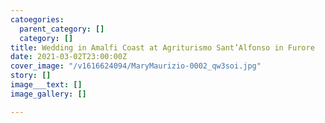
```yaml
---
catoegories:
  parent_category: []
  category: []
title: Wedding in Amalfi Coast at Agriturismo Sant’Alfonso in Furore
date: 2021-03-02T23:00:00Z
cover_image: "/v1616624094/MaryMaurizio-0002_qw3soi.jpg"
story: []
image___text: []
image_gallery: []

---
```


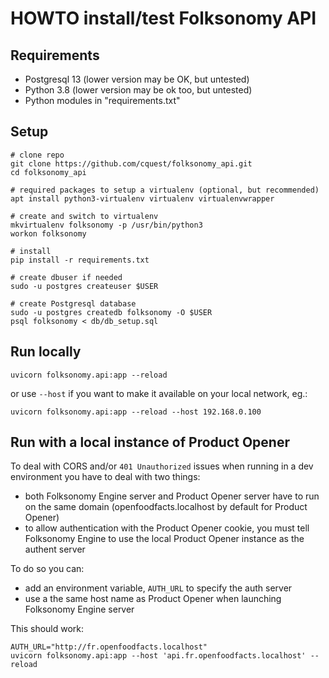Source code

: # HOWTO install/test Folksonomy API

## Requirements

- Postgresql 13 (lower version may be OK, but untested)
- Python 3.8 (lower version may be ok too, but untested)
- Python modules in "requirements.txt"

## Setup

```
# clone repo
git clone https://github.com/cquest/folksonomy_api.git
cd folksonomy_api

# required packages to setup a virtualenv (optional, but recommended)
apt install python3-virtualenv virtualenv virtualenvwrapper

# create and switch to virtualenv
mkvirtualenv folksonomy -p /usr/bin/python3
workon folksonomy

# install 
pip install -r requirements.txt

# create dbuser if needed
sudo -u postgres createuser $USER

# create Postgresql database
sudo -u postgres createdb folksonomy -O $USER
psql folksonomy < db/db_setup.sql

```

## Run locally

```
uvicorn folksonomy.api:app --reload
```
or use `--host` if you want to make it available on your local network, eg.:
```
uvicorn folksonomy.api:app --reload --host 192.168.0.100
```

## Run with a local instance of Product Opener

To deal with CORS and/or `401 Unauthorized` issues when running in a dev environment you have to deal with two things:
* both Folksonomy Engine server and Product Opener server have to run on the same domain (openfoodfacts.localhost by default for Product Opener)
* to allow authentication with the Product Opener cookie, you must tell Folksonomy Engine to use the local Product Opener instance as the authent server

To do so you can:
* add an environment variable, `AUTH_URL` to specify the auth server
* use a the same host name as Product Opener when launching Folksonomy Engine server

This should work:
```
AUTH_URL="http://fr.openfoodfacts.localhost" 
uvicorn folksonomy.api:app --host 'api.fr.openfoodfacts.localhost' --reload
```

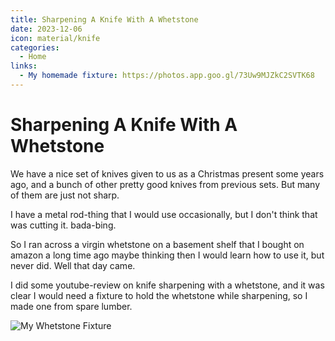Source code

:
 ```yaml
---
title: Sharpening A Knife With A Whetstone
date: 2023-12-06
icon: material/knife
categories:
  - Home
links:
  - My homemade fixture: https://photos.app.goo.gl/73Uw9MJZkC2SVTK68
---
```


# Sharpening A Knife With A Whetstone

We have a nice set of knives given to us as a Christmas present some years ago, and a bunch of other pretty good knives from previous sets.  But many of them are just not sharp.

I have a metal rod-thing that I would use occasionally, but I don't think that was cutting it.  bada-bing.

So I ran across a virgin whetstone on a basement shelf that I bought on amazon a long time ago maybe thinking then I would learn how to use it, but never did.  Well that day came.

I did some youtube-review on knife sharpening with a whetstone, and it was clear I would need a fixture to hold the whetstone while sharpening, so I made one from spare lumber.

![My Whetstone Fixture](https://photos.app.goo.gl/73Uw9MJZkC2SVTK68)

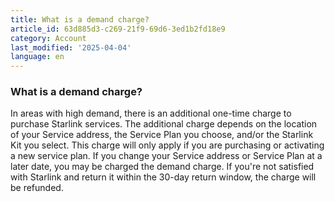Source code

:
 ```yaml
---
title: What is a demand charge?
article_id: 63d885d3-c269-21f9-69d6-3ed1b2fd18e9
category: Account
last_modified: '2025-04-04'
language: en
---
```


### What is a demand charge?
In areas with high demand, there is an additional one-time charge to purchase Starlink services. The additional charge depends on the location of your Service address, the Service Plan you choose, and/or the Starlink Kit you select. This charge will only apply if you are purchasing or activating a new service plan. If you change your Service address or Service Plan at a later date, you may be charged the demand charge. If you're not satisfied with Starlink and return it within the 30-day return window, the charge will be refunded.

> Your instructions
Write the material out again exactly. Do not include the pictures.

> Result
```yaml
---
catoegories:
  parent_category: []
  category: []
title: Wedding in Amalfi Coast at Agriturismo Sant’Alfonso in Furore
date: 2021-03-02T23:00:00Z
cover_image: "/v1616624094/MaryMaurizio-0002_qw3soi.jpg"
story: []
image___text: []
image_gallery: []

---
```


Source code

: # HOWTO install/test Folksonomy API

## Requirements

- Postgresql 13 (lower version may be OK, but untested)
- Python 3.8 (lower version may be ok too, but untested)
- Python modules in "requirements.txt"

## Setup

```
# clone repo
git clone https://github.com/cquest/folksonomy_api.git
cd folksonomy_api

# required packages to setup a virtualenv (optional, but recommended)
apt install python3-virtualenv virtualenv virtualenvwrapper

# create and switch to virtualenv
mkvirtualenv folksonomy -p /usr/bin/python3
workon folksonomy

# install 
pip install -r requirements.txt

# create dbuser if needed
sudo -u postgres createuser $USER

# create Postgresql database
sudo -u postgres createdb folksonomy -O $USER
psql folksonomy < db/db_setup.sql

```

## Run locally

```
uvicorn folksonomy.api:app --reload
```
or use `--host` if you want to make it available on your local network, eg.:
```
uvicorn folksonomy.api:app --reload --host 192.168.0.100
```

## Run with a local instance of Product Opener

To deal with CORS and/or `401 Unauthorized` issues when running in a dev environment you have to deal with two things:
* both Folksonomy Engine server and Product Opener server have to run on the same domain (openfoodfacts.localhost by default for Product Opener)
* to allow authentication with the Product Opener cookie, you must tell Folksonomy Engine to use the local Product Opener instance as the authent server

To do so you can:
* add an environment variable, `AUTH_URL` to specify the auth server
* use a the same host name as Product Opener when launching Folksonomy Engine server

This should work:
```
AUTH_URL="http://fr.openfoodfacts.localhost" 
uvicorn folksonomy.api:app --host 'api.fr.openfoodfacts.localhost' --reload
```

Source code

:
 ```yaml
---
title: Sharpening A Knife With A Whetstone
date: 2023-12-06
icon: material/knife
categories:
  - Home
links:
  - My homemade fixture: https://photos.app.goo.gl/73Uw9MJZkC2SVTK68
---
```


# Sharpening A Knife With A Whetstone

We have a nice set of knives given to us as a Christmas present some years ago, and a bunch of other pretty good knives from previous sets.  But many of them are just not sharp.

I have a metal rod-thing that I would use occasionally, but I don't think that was cutting it.  bada-bing.

So I ran across a virgin whetstone on a basement shelf that I bought on amazon a long time ago maybe thinking then I would learn how to use it, but never did.  Well that day came.

I did some youtube-review on knife sharpening with a whetstone, and it was clear I would need a fixture to hold the whetstone while sharpening, so I made one from spare lumber.

![My Whetstone Fixture](https://photos.app.goo.gl/73Uw9MJZkC2SVTK68)

Source code

:
 ```yaml
---
title: What is a demand charge?
article_id: 63d885d3-c269-21f9-69d6-3ed1b2fd18e9
category: Account
last_modified: '2025-04-04'
language: en
---
```


### What is a demand charge?
In areas with high demand, there is an additional one-time charge to purchase Starlink services. The additional charge depends on the location of your Service address, the Service Plan you choose, and/or the Starlink Kit you select. This charge will only apply if you are purchasing or activating a new service plan. If you change your Service address or Service Plan at a later date, you may be charged the demand charge. If you're not satisfied with Starlink and return it within the 30-day return window, the charge will be refunded.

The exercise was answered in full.